-- Input data --
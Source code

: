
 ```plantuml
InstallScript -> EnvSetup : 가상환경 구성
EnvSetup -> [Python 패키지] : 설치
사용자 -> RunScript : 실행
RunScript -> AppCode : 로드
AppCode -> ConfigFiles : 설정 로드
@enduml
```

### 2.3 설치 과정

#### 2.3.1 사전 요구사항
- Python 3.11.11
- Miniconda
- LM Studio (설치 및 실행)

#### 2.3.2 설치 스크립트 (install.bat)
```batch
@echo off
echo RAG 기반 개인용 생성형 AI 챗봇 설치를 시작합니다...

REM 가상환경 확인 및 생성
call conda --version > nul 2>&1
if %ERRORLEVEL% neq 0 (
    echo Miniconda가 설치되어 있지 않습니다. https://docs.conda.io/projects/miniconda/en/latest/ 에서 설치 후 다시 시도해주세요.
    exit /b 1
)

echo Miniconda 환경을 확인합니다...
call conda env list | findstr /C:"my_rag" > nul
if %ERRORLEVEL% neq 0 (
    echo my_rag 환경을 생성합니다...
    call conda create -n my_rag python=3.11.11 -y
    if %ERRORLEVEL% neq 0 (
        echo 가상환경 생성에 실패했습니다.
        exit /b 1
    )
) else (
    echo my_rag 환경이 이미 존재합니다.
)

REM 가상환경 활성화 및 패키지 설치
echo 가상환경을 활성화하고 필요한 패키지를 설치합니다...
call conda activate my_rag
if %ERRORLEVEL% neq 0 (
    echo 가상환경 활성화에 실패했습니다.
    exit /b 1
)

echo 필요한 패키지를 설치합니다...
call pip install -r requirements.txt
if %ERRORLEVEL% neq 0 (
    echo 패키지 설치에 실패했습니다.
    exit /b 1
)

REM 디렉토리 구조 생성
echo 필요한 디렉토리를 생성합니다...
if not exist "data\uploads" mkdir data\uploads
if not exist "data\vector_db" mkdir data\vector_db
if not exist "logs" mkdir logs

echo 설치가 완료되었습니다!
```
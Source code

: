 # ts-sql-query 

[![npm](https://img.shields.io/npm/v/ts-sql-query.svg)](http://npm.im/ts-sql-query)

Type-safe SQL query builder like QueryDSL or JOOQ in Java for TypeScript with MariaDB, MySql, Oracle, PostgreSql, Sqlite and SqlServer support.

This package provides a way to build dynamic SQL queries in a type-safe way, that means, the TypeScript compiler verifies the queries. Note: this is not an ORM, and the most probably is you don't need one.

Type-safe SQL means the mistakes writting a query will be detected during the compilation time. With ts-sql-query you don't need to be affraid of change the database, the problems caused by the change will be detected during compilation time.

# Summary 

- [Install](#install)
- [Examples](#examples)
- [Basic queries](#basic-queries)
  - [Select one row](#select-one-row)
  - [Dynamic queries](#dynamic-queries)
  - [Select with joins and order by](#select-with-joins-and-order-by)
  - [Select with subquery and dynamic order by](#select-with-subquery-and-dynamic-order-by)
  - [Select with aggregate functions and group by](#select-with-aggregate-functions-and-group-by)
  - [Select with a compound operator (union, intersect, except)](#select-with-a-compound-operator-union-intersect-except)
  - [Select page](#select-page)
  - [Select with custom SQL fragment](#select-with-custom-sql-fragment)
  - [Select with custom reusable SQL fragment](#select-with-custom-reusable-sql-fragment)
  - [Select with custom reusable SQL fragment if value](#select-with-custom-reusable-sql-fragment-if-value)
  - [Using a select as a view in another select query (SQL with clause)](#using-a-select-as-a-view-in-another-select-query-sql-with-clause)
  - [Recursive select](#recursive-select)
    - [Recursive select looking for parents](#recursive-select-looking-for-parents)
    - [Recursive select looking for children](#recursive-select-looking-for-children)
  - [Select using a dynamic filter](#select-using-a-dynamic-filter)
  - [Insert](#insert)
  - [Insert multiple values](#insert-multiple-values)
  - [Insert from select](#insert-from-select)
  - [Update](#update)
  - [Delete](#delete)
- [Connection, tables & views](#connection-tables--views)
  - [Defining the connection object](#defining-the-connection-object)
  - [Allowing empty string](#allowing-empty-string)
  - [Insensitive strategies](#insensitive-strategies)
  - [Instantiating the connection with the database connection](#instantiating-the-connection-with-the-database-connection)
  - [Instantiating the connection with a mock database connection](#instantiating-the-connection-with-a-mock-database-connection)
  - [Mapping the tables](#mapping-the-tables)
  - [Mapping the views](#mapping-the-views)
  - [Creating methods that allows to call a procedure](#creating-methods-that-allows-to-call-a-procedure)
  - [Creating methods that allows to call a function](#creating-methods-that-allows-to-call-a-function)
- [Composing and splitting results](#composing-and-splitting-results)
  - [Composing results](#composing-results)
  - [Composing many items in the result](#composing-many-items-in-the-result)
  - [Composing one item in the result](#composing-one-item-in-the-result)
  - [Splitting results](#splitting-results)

-- What to work on --
The expected response consists solely of the lines from the one with "- [Mapping the tables](#mapping-the-tables)" through the end of the records, repeated exactly.

-- Your response --
  - [Mapping the tables](#mapping-the-tables)
  - [Mapping the views](#mapping-the-views)
  - [Creating methods that allows to call a procedure](#creating-methods-that-allows-to-call-a-procedure)
  - [Creating methods that allows to call a function](#creating-methods-that-allows-to-call-a-function)
- [Composing and splitting results](#composing-and-splitting-results)
  - [Composing results](#composing-results)
  - [Composing many items in the result](#composing-many-items-in-the-result)
  - [Composing one item in the result](#composing-one-item-in-the-result)
  - [Splitting results](#splitting-results)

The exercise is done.